<<<<

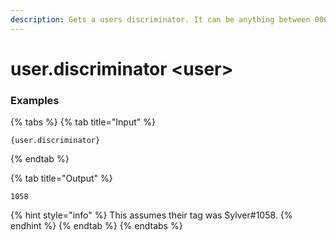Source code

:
 ```yaml
---
description: Gets a users discriminator. It can be anything between 0001 - 9999
---
```


# user.discriminator \<user\>

### Examples

{% tabs %}
{% tab title="Input" %}

```text
{user.discriminator}
```

{% endtab %}

{% tab title="Output" %}

```text
1058
```

{% hint style="info" %}
This assumes their tag was Sylver#1058.
{% endhint %}
{% endtab %}
{% endtabs %}
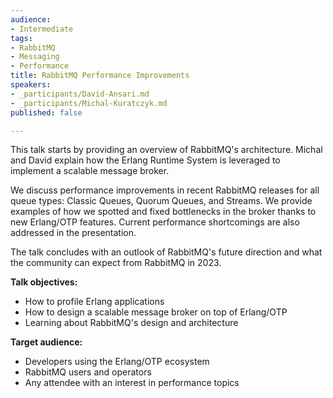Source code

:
 ```yaml
---
audience:
- Intermediate
tags:
- RabbitMQ
- Messaging
- Performance
title: RabbitMQ Performance Improvements
speakers:
- _participants/David-Ansari.md
- _participants/Michal-Kuratczyk.md
published: false

---
```

This talk starts by providing an overview of RabbitMQ's architecture. Michal and David explain how the Erlang Runtime System is leveraged to implement a scalable message broker.

We discuss performance improvements in recent RabbitMQ releases for all queue types: Classic Queues, Quorum Queues, and Streams.
We provide examples of how we spotted and fixed bottlenecks in the broker thanks to new Erlang/OTP features.
Current performance shortcomings are also addressed in the presentation.

The talk concludes with an outlook of RabbitMQ's future direction and what the community can expect from RabbitMQ in 2023.

**Talk objectives:**

* How to profile Erlang applications
* How to design a scalable message broker on top of Erlang/OTP
* Learning about RabbitMQ's design and architecture

**Target audience:**

* Developers using the Erlang/OTP ecosystem
* RabbitMQ users and operators
* Any attendee with an interest in performance topics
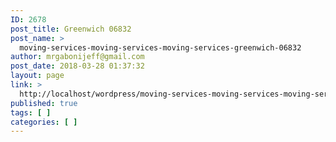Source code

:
 ```yaml
---
ID: 2678
post_title: Greenwich 06832
post_name: >
  moving-services-moving-services-moving-services-greenwich-06832
author: mrgabonijeff@gmail.com
post_date: 2018-03-28 01:37:32
layout: page
link: >
  http://localhost/wordpress/moving-services-moving-services-moving-services-greenwich-06832/
published: true
tags: [ ]
categories: [ ]
---
```

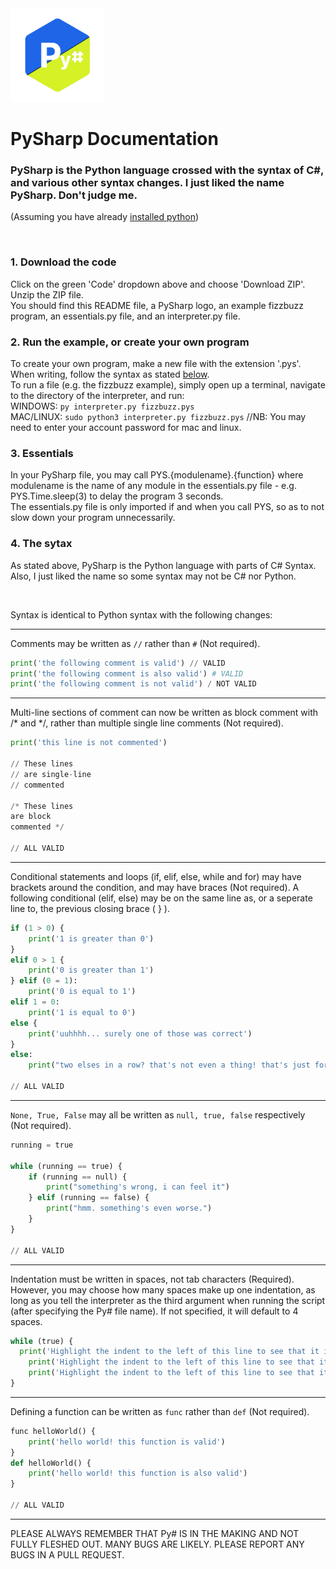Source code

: <img src="pysLogoNoBgNoTxt.png" alt="Py#" width="150"/>

# PySharp Documentation

### PySharp is the Python language crossed with the syntax of C#, and various other syntax changes. I just liked the name PySharp. Don't judge me.

(Assuming you have already [installed python](https://phoenixnap.com/kb/how-to-install-python-3-windows))

<br>

### 1. Download the code
Click on the green 'Code' dropdown above and choose 'Download ZIP'.\
Unzip the ZIP file.\
You should find this README file, a PySharp logo, an example fizzbuzz program, an essentials.py file, and an interpreter.py file.

### 2. Run the example, or create your own program
To create your own program, make a new file with the extension '.pys'. When writing, follow the syntax as stated <a href='#syntax'>below</a>.\
To run a file (e.g. the fizzbuzz example), simply open up a terminal, navigate to the directory of the interpreter, and run:\
WINDOWS: ```py interpreter.py fizzbuzz.pys```\
MAC/LINUX: ```sudo python3 interpreter.py fizzbuzz.pys``` //NB: You may need to enter your account password for mac and linux.

### 3. Essentials
In your PySharp file, you may call PYS.{modulename}.{function} where modulename is the name of any module in the essentials.py file - e.g. PYS.Time.sleep(3) to delay the program 3 seconds.\
The essentials.py file is only imported if and when you call PYS, so as to not slow down your program unnecessarily.

<div id="syntax"></div>

### 4. The sytax
As stated above, PySharp is the Python language with parts of C# Syntax. Also, I just liked the name so some syntax may not be C# nor Python.

<br>

Syntax is identical to Python syntax with the following changes:

---

Comments may be written as ```//``` rather than ```#``` (Not required).

```py
print('the following comment is valid') // VALID
print('the following comment is also valid') # VALID
print('the following comment is not valid') / NOT VALID
```

---

Multi-line sections of comment can now be written as block comment with /* and */, rather than multiple single line comments (Not required).
```py
print('this line is not commented')

// These lines
// are single-line
// commented

/* These lines
are block
commented */

// ALL VALID
```

---

Conditional statements and loops (if, elif, else, while and for) may have brackets around the condition, and may have braces (Not required). A following conditional (elif, else) may be on the same line as, or a seperate line to, the previous closing brace ( } ).
```py
if (1 > 0) {
    print('1 is greater than 0')
}
elif 0 > 1 {
    print('0 is greater than 1')
} elif (0 = 1):
    print('0 is equal to 1')
elif 1 = 0:
    print('1 is equal to 0')
else {
    print('uuhhhh... surely one of those was correct')
}
else:
    print("two elses in a row? that's not even a thing! that's just for demonstration! idefkatp")

// ALL VALID
```
---

```None, True, False``` may all be written as ```null, true, false``` respectively (Not required).
```py
running = true

while (running == true) {
    if (running == null) {
        print("something's wrong, i can feel it")
    } elif (running == false) {
        print("hmm. something's even worse.")
    }
}

// ALL VALID
```

---

Indentation must be written in spaces, not tab characters (Required). However, you may choose how many spaces make up one indentation, as long as you tell the interpreter as the third argument when running the script (after specifying the Py# file name). If not specified, it will default to 4 spaces.
```py
while (true) {
  print('Highlight the indent to the left of this line to see that it is 2 spaces.') // VALID AS LONG AS SPECIFIED
    print('Highlight the indent to the left of this line to see that it is 4 spaces.') // VALID BY DEFAULT
	print('Highlight the indent to the left of this line to see that it is a tab character') // NOT VALID
}
```

---

Defining a function can be written as ```func``` rather than ```def``` (Not required).
```py
func helloWorld() {
    print('hello world! this function is valid')
}
def helloWorld() {
    print('hello world! this function is also valid')
}

// ALL VALID
```

---

PLEASE ALWAYS REMEMBER THAT Py# IS IN THE MAKING AND NOT FULLY FLESHED OUT. MANY BUGS ARE LIKELY. PLEASE REPORT ANY BUGS IN A PULL REQUEST.
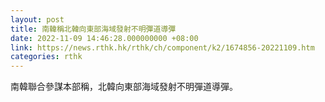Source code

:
 ```yaml
---
layout: post
title: 南韓稱北韓向東部海域發射不明彈道導彈
date: 2022-11-09 14:46:28.000000000 +08:00
link: https://news.rthk.hk/rthk/ch/component/k2/1674856-20221109.htm
categories: rthk
---
```


南韓聯合參謀本部稱，北韓向東部海域發射不明彈道導彈。
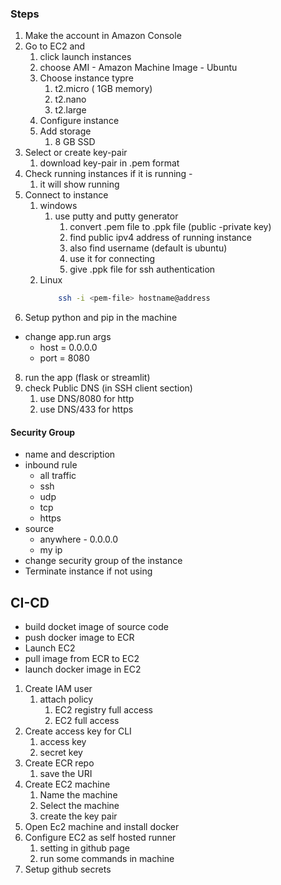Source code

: ### Steps

1. Make the account in Amazon Console
3. Go to EC2 and 
	1. click launch instances
	2. choose AMI - Amazon Machine Image - Ubuntu
	3. Choose instance typre
		1. t2.micro ( 1GB memory)
		2. t2.nano
		3. t2.large
	4. Configure instance
	5. Add storage
		1. 8 GB SSD
4. Select or create key-pair
	1. download key-pair in .pem format
5. Check running instances if it is running - 
	1. it will show running 
6. Connect to instance
	1. windows
		1. use putty and putty generator
			1. convert .pem file to .ppk file (public -private key)
			2. find public ipv4 address of running instance
			3. also find username (default is ubuntu)
			4. use it for connecting
			5. give .ppk file for ssh authentication
	2. Linux
		```bash
			ssh -i <pem-file> hostname@address
		```
7. Setup python and pip in the machine 
- change app.run args
	- host = 0.0.0.0
	- port = 8080
8. run the app (flask or streamlit)
9. check Public DNS (in SSH client section)
	1. use DNS/8080 for http
	2. use DNS/433 for https
#### Security Group
- name and description
- inbound rule
	- all traffic
	- ssh
	- udp
	- tcp
	- https
- source
	- anywhere - 0.0.0.0
	- my ip
- change security group of the instance 
- Terminate instance if not using


## CI-CD
- build docket image of source code
- push docker image to ECR
- Launch EC2
- pull image from ECR to EC2
- launch docker image in EC2

1. Create IAM user
	1. attach policy
		1. EC2 registry full access
		2. EC2 full access
2. Create access key for CLI
	1. access key
	2. secret key
3. Create ECR repo
	1. save the URI
4. Create EC2 machine
	1. Name the machine
	2. Select the machine
	3. create the key pair
5. Open Ec2 machine and install docker
6. Configure EC2 as self hosted runner
	1. setting in github page
	2. run some commands in machine
7. Setup github secrets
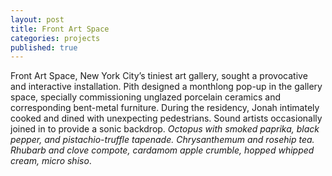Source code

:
 ```yaml
---
layout: post
title: Front Art Space
categories: projects
published: true
---
```


Front Art Space, New York City’s tiniest art gallery, sought a provocative and interactive installation. Pith designed a monthlong pop-up in the gallery space, specially commissioning unglazed porcelain ceramics and corresponding bent-metal furniture. During the residency, Jonah intimately cooked and dined with unexpecting pedestrians. Sound artists occasionally joined in to provide a sonic backdrop.
<em>Octopus with smoked paprika, black pepper, and pistachio-truffle tapenade. Chrysanthemum and rosehip tea. Rhubarb and clove compote, cardamom apple crumble, hopped whipped cream, micro shiso</em>.
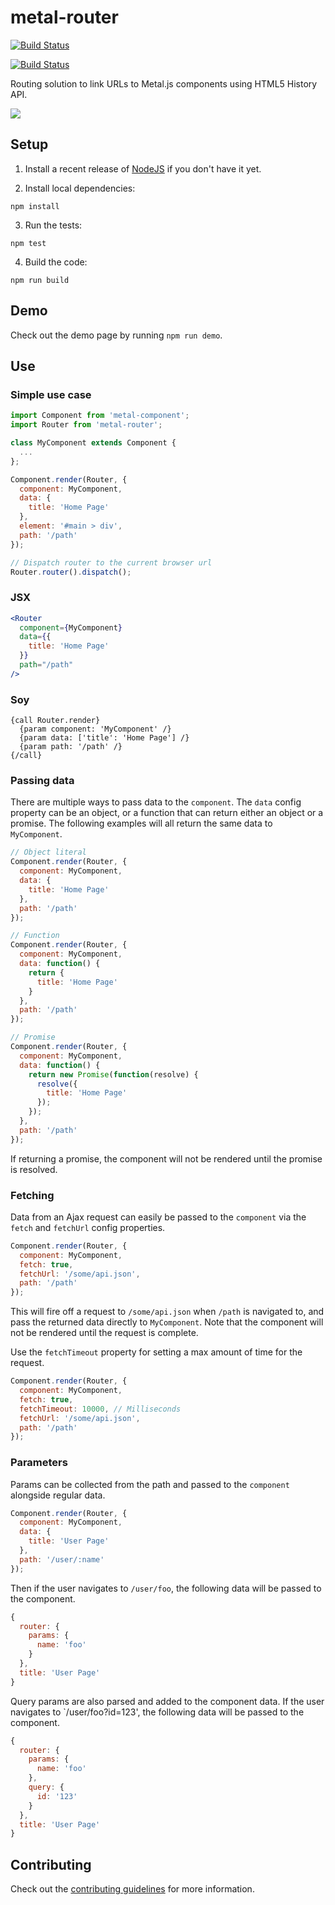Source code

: # metal-router

[![Build Status](https://travis-ci.org/metal/metal-router.svg?branch=master)](https://travis-ci.org/metal/metal-router)

[![Build Status](https://saucelabs.com/browser-matrix/metal-router.svg)](https://saucelabs.com/beta/builds/7fd4f0c40d2e4777abd005a50e6ac16b)

Routing solution to link URLs to Metal.js components using HTML5 History API.

![](https://raw.githubusercontent.com/metal/metal-router/master/demos/img/sample.gif)

## Setup

1. Install a recent release of [NodeJS](https://nodejs.org/en/download/) if you
don't have it yet.

2. Install local dependencies:

  ```
  npm install
  ```

3. Run the tests:

  ```
  npm test
  ```

4. Build the code:

  ```
  npm run build
  ```

## Demo

  Check out the demo page by running `npm run demo`.

## Use

### Simple use case

```javascript
import Component from 'metal-component';
import Router from 'metal-router';

class MyComponent extends Component {
  ...
};

Component.render(Router, {
  component: MyComponent,
  data: {
    title: 'Home Page'
  },
  element: '#main > div',
  path: '/path'
});

// Dispatch router to the current browser url
Router.router().dispatch();
```

### JSX

```jsx
<Router
  component={MyComponent}
  data={{
    title: 'Home Page'
  }}
  path="/path"
/>
```

### Soy

```soy
{call Router.render}
  {param component: 'MyComponent' /}
  {param data: ['title': 'Home Page'] /}
  {param path: '/path' /}
{/call}
```

### Passing data

There are multiple ways to pass data to the `component`.
The `data` config property can be an object, or a function that can
return either an object or a promise. The following examples will
all return the same data to `MyComponent`.

```javascript
// Object literal
Component.render(Router, {
  component: MyComponent,
  data: {
    title: 'Home Page'
  },
  path: '/path'
});

// Function
Component.render(Router, {
  component: MyComponent,
  data: function() {
    return {
      title: 'Home Page'
    }
  },
  path: '/path'
});

// Promise
Component.render(Router, {
  component: MyComponent,
  data: function() {
    return new Promise(function(resolve) {
      resolve({
        title: 'Home Page'
      });
    });
  },
  path: '/path'
});
```

If returning a promise, the component will not be rendered until
the promise is resolved.

### Fetching

Data from an Ajax request can easily be passed to the `component`
via the `fetch` and `fetchUrl` config properties.

```javascript
Component.render(Router, {
  component: MyComponent,
  fetch: true,
  fetchUrl: '/some/api.json',
  path: '/path'
});
```

This will fire off a request to `/some/api.json` when `/path` is navigated to,
and pass the returned data directly to `MyComponent`. Note that the component
will not be rendered until the request is complete.

Use the `fetchTimeout` property for setting a max amount of time
for the request.

```javascript
Component.render(Router, {
  component: MyComponent,
  fetch: true,
  fetchTimeout: 10000, // Milliseconds
  fetchUrl: '/some/api.json',
  path: '/path'
});
```

### Parameters

Params can be collected from the path and passed to the `component` alongside
regular data.

```javascript
Component.render(Router, {
  component: MyComponent,
  data: {
    title: 'User Page'
  },
  path: '/user/:name'
});
```

Then if the user navigates to `/user/foo`, the following data
will be passed to the component.

```javascript
{
  router: {
    params: {
      name: 'foo'
    }
  },
  title: 'User Page'
}
```

Query params are also parsed and added to the component data. If
the user navigates to `/user/foo?id=123', the following data will
be passed to the component.

```javascript
{
  router: {
    params: {
      name: 'foo'
    },
    query: {
      id: '123'
    }
  },
  title: 'User Page'
}
```

## Contributing

Check out the [contributing guidelines](https://github.com/metal/metal-uri/blob/master/CONTRIBUTING.md) for more information.
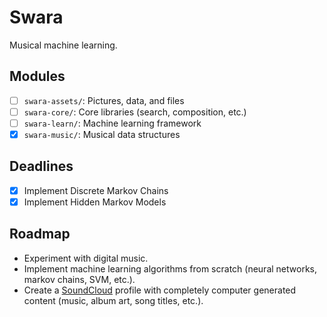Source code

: # Swara
Musical machine learning.

## Modules
- [ ] ```swara-assets/```: Pictures, data, and files
- [ ] ```swara-core/```: Core libraries (search, composition, etc.)
- [ ] ```swara-learn/```: Machine learning framework
- [x] ```swara-music/```: Musical data structures

## Deadlines
- [x] Implement Discrete Markov Chains
- [x] Implement Hidden Markov Models

## Roadmap
- Experiment with digital music.
- Implement machine learning algorithms from scratch (neural networks, markov chains, SVM, etc.).
- Create a [SoundCloud](https://soundcloud.com/swara-labs) profile with completely computer generated content (music, album art, song titles, etc.).
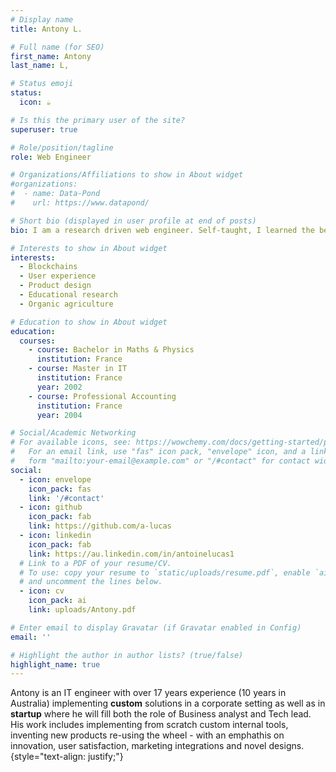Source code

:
 ```yaml
---
# Display name
title: Antony L.

# Full name (for SEO)
first_name: Antony
last_name: L,

# Status emoji
status:
  icon: ☕️

# Is this the primary user of the site?
superuser: true

# Role/position/tagline
role: Web Engineer

# Organizations/Affiliations to show in About widget
#organizations:
#  - name: Data-Pond
#    url: https://www.datapond/

# Short bio (displayed in user profile at end of posts)
bio: I am a research driven web engineer. Self-taught, I learned the best techniques for implementing all aspects of a complete IT product - with over 25 years experience implementing **custom solutions**.

# Interests to show in About widget
interests:
  - Blockchains
  - User experience
  - Product design
  - Educational research
  - Organic agriculture

# Education to show in About widget
education:
  courses:
    - course: Bachelor in Maths & Physics
      institution: France
    - course: Master in IT
      institution: France
      year: 2002
    - course: Professional Accounting 
      institution: France
      year: 2004

# Social/Academic Networking
# For available icons, see: https://wowchemy.com/docs/getting-started/page-builder/#icons
#   For an email link, use "fas" icon pack, "envelope" icon, and a link in the
#   form "mailto:your-email@example.com" or "/#contact" for contact widget.
social:
  - icon: envelope
    icon_pack: fas
    link: '/#contact' 
  - icon: github
    icon_pack: fab
    link: https://github.com/a-lucas
  - icon: linkedin
    icon_pack: fab
    link: https://au.linkedin.com/in/antoinelucas1
  # Link to a PDF of your resume/CV.
  # To use: copy your resume to `static/uploads/resume.pdf`, enable `ai` icons in `params.yaml`,
  # and uncomment the lines below.
  - icon: cv
    icon_pack: ai
    link: uploads/Antony.pdf

# Enter email to display Gravatar (if Gravatar enabled in Config)
email: ''

# Highlight the author in author lists? (true/false)
highlight_name: true
---
```



Antony is an IT engineer with over 17 years experience (10 years in Australia) implementing **custom** solutions in a corporate setting as well as in **startup** where he will fill both the role of Business analyst and Tech lead. His work includes implementing from scratch custom internal tools, inventing new products re-using the wheel - with an emphathis on innovation, user satisfaction, marketing integrations and novel designs.
{style="text-align: justify;"}

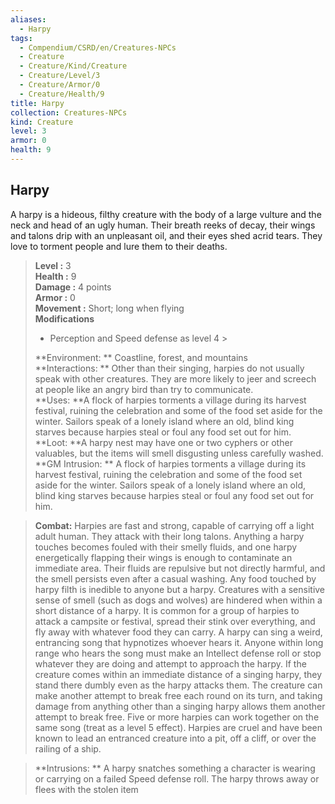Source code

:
 ```yaml
---
aliases:
  - Harpy
tags:
  - Compendium/CSRD/en/Creatures-NPCs
  - Creature
  - Creature/Kind/Creature
  - Creature/Level/3
  - Creature/Armor/0
  - Creature/Health/9
title: Harpy
collection: Creatures-NPCs
kind: Creature
level: 3
armor: 0
health: 9
---
```

## Harpy  
A harpy is a hideous, filthy creature with the body of a large vulture and the neck and head of an ugly human. Their breath reeks of decay, their wings and talons drip with an unpleasant oil, and their eyes shed acrid tears. They love to torment people and lure them to their deaths.  

  
> **Level :** 3  
> **Health :** 9  
> **Damage :** 4 points  
> **Armor :** 0  
> **Movement :** Short; long when flying  
> **Modifications**  
>- Perception and Speed defense as level 4 >
>  
> **Environment: ** Coastline, forest, and mountains  
> **Interactions: ** Other than their singing, harpies do not usually speak with other creatures. They are more likely to jeer and screech at people like an angry bird than try to communicate.  
> **Uses: **A flock of harpies torments a village during its harvest festival, ruining the celebration and some of the food set aside for the winter. Sailors speak of a lonely island where an old, blind king starves because harpies steal or foul any food set out for him.  
> **Loot: **A harpy nest may have one or two cyphers or other valuables, but the items will smell disgusting unless carefully washed.  
> **GM Intrusion: ** A flock of harpies torments a village during its harvest festival, ruining the celebration and some of the food set aside for the winter. Sailors speak of a lonely island where an old, blind king starves because harpies steal or foul any food set out for him.  

> **Combat:** 
> Harpies are fast and strong, capable of carrying off a light adult human. They attack with their long talons. 
Anything a harpy touches becomes fouled with their smelly fluids, and one harpy energetically flapping their wings is enough to contaminate an immediate area. Their fluids are repulsive but not directly harmful, and the smell persists even after a casual washing. Any food touched by harpy filth is inedible to anyone but a harpy. Creatures with a sensitive sense of smell (such as dogs and wolves) are hindered when within a short distance of a harpy. It is common for a group of harpies to attack a campsite or festival, spread their stink over everything, and fly away with whatever food they can carry.
A harpy can sing a weird, entrancing song that hypnotizes whoever hears it. Anyone within long range who hears the song must make an Intellect defense roll or stop whatever they are doing and attempt to approach the harpy. If the creature comes within an immediate distance of a singing harpy, they stand there dumbly even as the harpy attacks them. The creature can make another attempt to break free each round on its turn, and taking damage from anything other than a singing harpy allows them another attempt to break free. Five or more harpies can work together on the same song (treat as a level 5 effect). Harpies are cruel and have been known to lead an entranced creature into a pit, off a cliff, or over the railing of a ship.  
  

> **Intrusions: ** 
> A harpy snatches something a character is wearing or carrying on a failed Speed defense roll. The harpy throws away or flees with the stolen item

>>>>

Show all lines above holding "architecture".

### Exercise output:
This talk starts by providing an overview of RabbitMQ's architecture. Michal and David explain how the Erlang Runtime System is leveraged to implement a scalable message broker.
* Learning about RabbitMQ's design and architecture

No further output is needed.